▶ [REQUIREMENT]
In full and word for word, restate the lines of the listing.
TASK MATERIAL below:
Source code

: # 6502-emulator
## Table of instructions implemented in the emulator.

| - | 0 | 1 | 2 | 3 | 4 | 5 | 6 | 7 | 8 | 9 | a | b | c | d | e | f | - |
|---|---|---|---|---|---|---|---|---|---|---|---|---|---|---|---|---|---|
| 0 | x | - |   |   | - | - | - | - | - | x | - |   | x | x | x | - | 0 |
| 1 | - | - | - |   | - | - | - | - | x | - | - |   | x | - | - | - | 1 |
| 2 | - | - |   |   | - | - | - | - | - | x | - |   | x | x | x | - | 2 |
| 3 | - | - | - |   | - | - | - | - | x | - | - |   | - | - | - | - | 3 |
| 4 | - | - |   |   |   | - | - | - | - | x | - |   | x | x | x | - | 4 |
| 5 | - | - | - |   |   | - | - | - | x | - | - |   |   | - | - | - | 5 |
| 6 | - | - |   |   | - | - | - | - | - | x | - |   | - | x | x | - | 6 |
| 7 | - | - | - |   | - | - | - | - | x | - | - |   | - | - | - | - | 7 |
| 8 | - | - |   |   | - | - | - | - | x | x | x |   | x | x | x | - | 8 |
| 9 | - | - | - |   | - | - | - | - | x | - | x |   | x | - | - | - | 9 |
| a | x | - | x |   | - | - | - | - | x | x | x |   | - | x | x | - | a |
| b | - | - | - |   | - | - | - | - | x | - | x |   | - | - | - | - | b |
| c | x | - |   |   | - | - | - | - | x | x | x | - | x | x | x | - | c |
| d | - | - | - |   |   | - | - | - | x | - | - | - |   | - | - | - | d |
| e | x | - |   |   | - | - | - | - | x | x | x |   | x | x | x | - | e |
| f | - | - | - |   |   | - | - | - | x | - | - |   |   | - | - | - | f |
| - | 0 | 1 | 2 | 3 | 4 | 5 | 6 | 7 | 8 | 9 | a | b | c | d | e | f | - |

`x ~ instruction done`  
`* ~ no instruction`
End of TASK MATERIAL.
▶ [PROBLEM SOLUTION]
Source code

: # 6502-emulator
## Table of instructions implemented in the emulator.

| - | 0 | 1 | 2 | 3 | 4 | 5 | 6 | 7 | 8 | 9 | a | b | c | d | e | f | - |
|---|---|---|---|---|---|---|---|---|---|---|---|---|---|---|---|---|---|
| 0 | x | - |   |   | - | - | - | - | - | x | - |   | x | x | x | - | 0 |
| 1 | - | - | - |   | - | - | - | - | x | - | - |   | x | - | - | - | 1 |
| 2 | - | - |   |   | - | - | - | - | - | x | - |   | x | x | x | - | 2 |
| 3 | - | - | - |   | - | - | - | - | x | - | - |   | - | - | - | - | 3 |
| 4 | - | - |   |   |   | - | - | - | - | x | - |   | x | x | x | - | 4 |
| 5 | - | - | - |   |   | - | - | - | x | - | - |   |   | - | - | - | 5 |
| 6 | - | - |   |   | - | - | - | - | - | x | - |   | - | x | x | - | 6 |
| 7 | - | - | - |   | - | - | - | - | x | - | - |   | - | - | - | - | 7 |
| 8 | - | - |   |   | - | - | - | - | x | x | x |   | x | x | x | - | 8 |
| 9 | - | - | - |   | - | - | - | - | x | - | x |   | x | - | - | - | 9 |
| a | x | - | x |   | - | - | - | - | x | x | x |   | - | x | x | - | a |
| b | - | - | - |   | - | - | - | - | x | - | x |   | - | - | - | - | b |
| c | x | - |   |   | - | - | - | - | x | x | x | - | x | x | x | - | c |
| d | - | - | - |   |   | - | - | - | x | - | - | - |   | - | - | - | d |
| e | x | - |   |   | - | - | - | - | x | x | x |   | x | x | x | - | e |
| f | - | - | - |   |   | - | - | - | x | - | - |   |   | - | - | - | f |
| - | 0 | 1 | 2 | 3 | 4 | 5 | 6 | 7 | 8 | 9 | a | b | c | d | e | f | - |

`x ~ instruction done`  
`* ~ no instruction`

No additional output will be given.